WORK ITEM: Tally the lines below that hold the string "小米供应链金融", and report the tally by itself.

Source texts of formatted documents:
━━━━━━

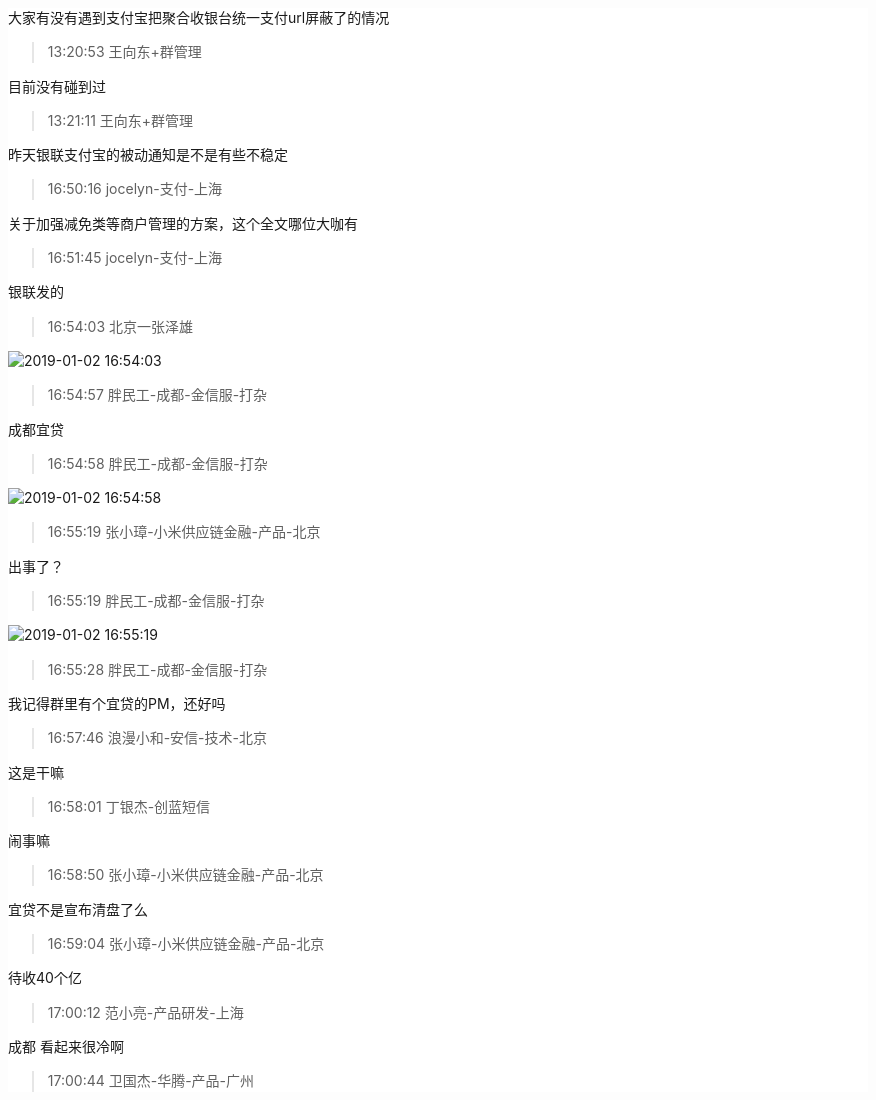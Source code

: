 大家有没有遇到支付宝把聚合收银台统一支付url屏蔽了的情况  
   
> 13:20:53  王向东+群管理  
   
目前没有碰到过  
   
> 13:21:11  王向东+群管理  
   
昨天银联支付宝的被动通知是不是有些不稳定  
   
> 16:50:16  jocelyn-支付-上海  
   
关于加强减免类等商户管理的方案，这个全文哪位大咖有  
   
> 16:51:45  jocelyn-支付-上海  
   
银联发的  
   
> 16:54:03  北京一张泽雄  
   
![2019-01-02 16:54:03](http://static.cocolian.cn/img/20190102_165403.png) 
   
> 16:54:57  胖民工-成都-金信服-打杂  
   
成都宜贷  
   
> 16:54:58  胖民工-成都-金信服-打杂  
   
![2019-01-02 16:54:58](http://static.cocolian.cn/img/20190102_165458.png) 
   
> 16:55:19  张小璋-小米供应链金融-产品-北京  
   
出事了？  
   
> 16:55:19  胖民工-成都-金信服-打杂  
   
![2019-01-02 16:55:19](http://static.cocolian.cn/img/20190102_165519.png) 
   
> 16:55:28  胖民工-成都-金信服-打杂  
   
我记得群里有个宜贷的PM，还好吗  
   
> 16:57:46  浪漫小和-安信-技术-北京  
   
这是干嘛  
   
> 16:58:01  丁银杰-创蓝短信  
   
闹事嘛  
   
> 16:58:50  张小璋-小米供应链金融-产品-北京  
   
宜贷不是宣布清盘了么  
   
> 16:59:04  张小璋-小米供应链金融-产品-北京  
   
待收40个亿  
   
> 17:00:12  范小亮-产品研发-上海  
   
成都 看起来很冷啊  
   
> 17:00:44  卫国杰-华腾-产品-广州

━━━━━━

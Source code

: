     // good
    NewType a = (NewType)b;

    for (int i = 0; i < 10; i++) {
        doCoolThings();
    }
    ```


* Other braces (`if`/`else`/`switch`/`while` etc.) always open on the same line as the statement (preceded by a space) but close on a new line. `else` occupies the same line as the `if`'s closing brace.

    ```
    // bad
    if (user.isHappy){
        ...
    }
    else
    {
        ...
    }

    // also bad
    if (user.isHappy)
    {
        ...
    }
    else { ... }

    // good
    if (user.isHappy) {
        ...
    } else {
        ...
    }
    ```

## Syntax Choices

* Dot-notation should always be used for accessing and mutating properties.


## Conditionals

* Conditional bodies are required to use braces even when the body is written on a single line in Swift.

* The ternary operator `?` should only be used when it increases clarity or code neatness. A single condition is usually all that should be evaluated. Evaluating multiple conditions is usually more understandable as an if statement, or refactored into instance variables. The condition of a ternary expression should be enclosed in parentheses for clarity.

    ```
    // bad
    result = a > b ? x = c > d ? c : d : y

━━━━━━

REPLY: 3